Pissarro’s father and mother went on to have four children.  Camille was the third son and he and his parents and siblings lived a comfortable existence in a large and spacious apartment over the family shop on Dronnigens Gade, the main street, of Charlotte Amalie, the capital of St Thomas.    At the age of twelve, so as to ensure he had a good education, Camille was sent to France to attend a boarding school in Passy, a small town in a district of Paris , on the right bank of the Seine.  It was whilst studying in Paris that the young Camille developed a love for art and would often visit the Louvre.  After five years studying in France,  Camille Pissarro returned home to Saint Thomas where his father was hoping he would enter the family business.  However the young Pissarro was unimpressed at having to act as a cargo clerk at the harbour and had other ideas for his future.  During his time at the harbour he would spend most of his time sketching.  It was whilst sketching one day that he met Fritz Melbye, a Danish marine painter who was also living on St Thomas.  He liked the enthusiasm Pissarro had for sketching and painting and he began to mentor him and eventually persuaded him that he should become a full time artist.  Pissarro was delighted and much to his father’s chagrin in 1852 gave up the family job and went off with Melbye to Venezuela where the two of them based themselves in Caracas and stayed for two years sketching and painting landscapes and village scenes.  Pissarro once reflected on his decision to leave his comfortable home and his position in the family business saying:

“…I abandoned all I had and bolted to Caracas to get clear of the bondage of bourgeois life…”

In 1854, he returned home to Saint Thomas and his parents realised that any attempt to persuade the son to settle down would be fruitless and so they gave him their blessing to seek his fortune as an artist and the following year he left Saint Thomas for the last time and went to live in Paris.  He went initially to stay with the French branch of his family who gave him financial support, in order to have him follow a more serious artistic training.

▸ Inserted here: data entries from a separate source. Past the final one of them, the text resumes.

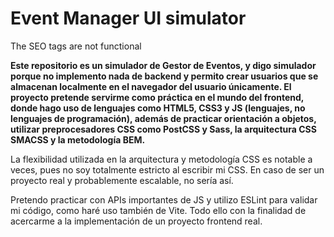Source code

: # Event Manager UI simulator
The SEO tags are not functional


**Este repositorio es un simulador de Gestor de Eventos, y digo simulador porque no implemento nada de backend y permito crear usuarios que se almacenan localmente en el navegador del usuario únicamente. El proyecto pretende servirme como práctica en el mundo del frontend, donde hago uso de lenguajes como HTML5, CSS3 y JS (lenguajes, no lenguajes de programación), además de practicar orientación a objetos, utilizar preprocesadores CSS como PostCSS y Sass, la arquitectura CSS SMACSS y la metodología BEM.**

La flexibilidad utilizada en la arquitectura y metodología CSS es notable a veces, pues no soy totalmente estricto al escribir mi CSS. En caso de ser un proyecto real y probablemente escalable, no sería así.

Pretendo practicar con APIs importantes de JS y utilizo ESLint para validar mi código, como haré uso también de Vite. Todo ello con la finalidad de acercarme a la implementación de un proyecto frontend real.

His first position was to act as an assistant to his friend Fritz Melbye’s brother and Danish artist, Anton.  In 1856 he attended private art classes at the École des Beaux-Arts and at the age of thirty-one registered as a copyist at the Louvre.  He was influenced in his early days in Paris by the likes of Courbet, Corot, Millet and Daubigny.  He also attended the prestigious Académie Suisse which was an art establishment in Paris.  The Swiss Academy did not offer courses, but provided the aspiring young artists with models made it possible for them to study nudes together, and in this way helped the usually poverty-stricken young painters who found the price of a model being too high for a sole artist.  It was also a great meeting place for the young artists to discuss their work and their personal ideas.   It was here that he met the future Impressionists Claude Monet, Armand Guillaumin and Paul Cézanne and through them was introduced to the likes of Renoir and Sisley.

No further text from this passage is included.